• TRY IT
Using the data below, copy every line that contains the word "just".

• Collected data
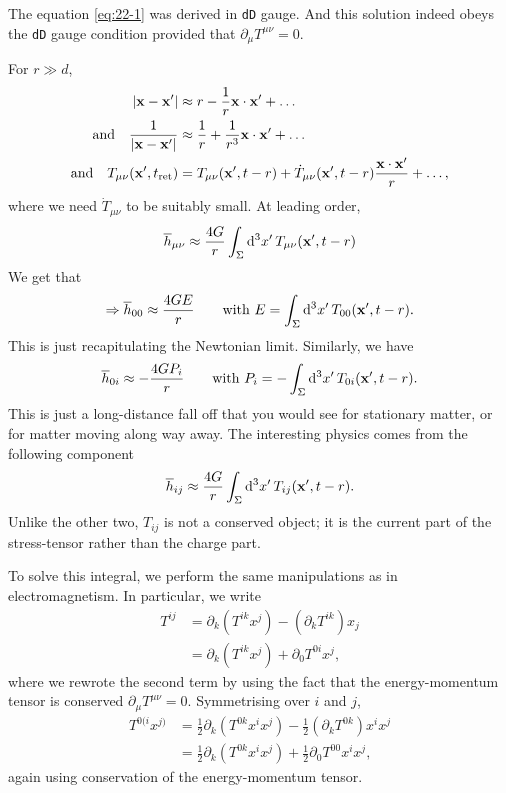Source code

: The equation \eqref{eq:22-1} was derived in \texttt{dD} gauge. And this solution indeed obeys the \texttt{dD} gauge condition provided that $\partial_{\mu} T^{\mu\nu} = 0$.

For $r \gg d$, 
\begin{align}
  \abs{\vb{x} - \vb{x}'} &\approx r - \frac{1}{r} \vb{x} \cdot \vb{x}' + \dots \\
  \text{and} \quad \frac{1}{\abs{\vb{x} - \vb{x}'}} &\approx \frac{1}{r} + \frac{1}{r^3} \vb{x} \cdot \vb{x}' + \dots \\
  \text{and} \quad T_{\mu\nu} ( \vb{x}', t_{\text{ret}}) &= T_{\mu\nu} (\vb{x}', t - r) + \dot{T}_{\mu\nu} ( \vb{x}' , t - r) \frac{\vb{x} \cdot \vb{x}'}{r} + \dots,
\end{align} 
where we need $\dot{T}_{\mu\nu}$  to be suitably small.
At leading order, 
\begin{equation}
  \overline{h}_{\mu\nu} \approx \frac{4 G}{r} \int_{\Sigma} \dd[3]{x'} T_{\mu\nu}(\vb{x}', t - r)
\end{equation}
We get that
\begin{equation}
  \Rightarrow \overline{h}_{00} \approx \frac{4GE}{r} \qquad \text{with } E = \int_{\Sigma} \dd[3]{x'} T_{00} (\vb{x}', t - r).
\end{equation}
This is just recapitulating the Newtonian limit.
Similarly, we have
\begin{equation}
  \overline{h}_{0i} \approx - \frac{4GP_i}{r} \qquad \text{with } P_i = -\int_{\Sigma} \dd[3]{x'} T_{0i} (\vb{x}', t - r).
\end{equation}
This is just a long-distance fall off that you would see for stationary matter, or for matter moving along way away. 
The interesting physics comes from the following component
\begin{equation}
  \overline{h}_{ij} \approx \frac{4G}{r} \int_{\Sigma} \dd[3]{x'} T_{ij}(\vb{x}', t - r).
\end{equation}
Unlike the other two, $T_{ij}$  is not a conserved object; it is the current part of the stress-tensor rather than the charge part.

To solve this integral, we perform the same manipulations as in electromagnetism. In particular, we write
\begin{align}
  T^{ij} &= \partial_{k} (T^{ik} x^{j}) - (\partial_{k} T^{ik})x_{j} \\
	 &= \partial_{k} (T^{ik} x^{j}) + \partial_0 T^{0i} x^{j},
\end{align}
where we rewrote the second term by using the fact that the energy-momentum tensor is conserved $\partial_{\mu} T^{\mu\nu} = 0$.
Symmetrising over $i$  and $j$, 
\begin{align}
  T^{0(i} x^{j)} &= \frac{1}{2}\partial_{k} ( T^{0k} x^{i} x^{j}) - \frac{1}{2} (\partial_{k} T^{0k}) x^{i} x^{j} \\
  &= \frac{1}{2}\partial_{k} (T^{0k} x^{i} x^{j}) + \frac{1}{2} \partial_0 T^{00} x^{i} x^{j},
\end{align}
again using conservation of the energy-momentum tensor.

• ANSWER SECTION
This is just recapitulating the Newtonian limit.
This is just a long-distance fall off that you would see for stationary matter, or for matter moving along way away. 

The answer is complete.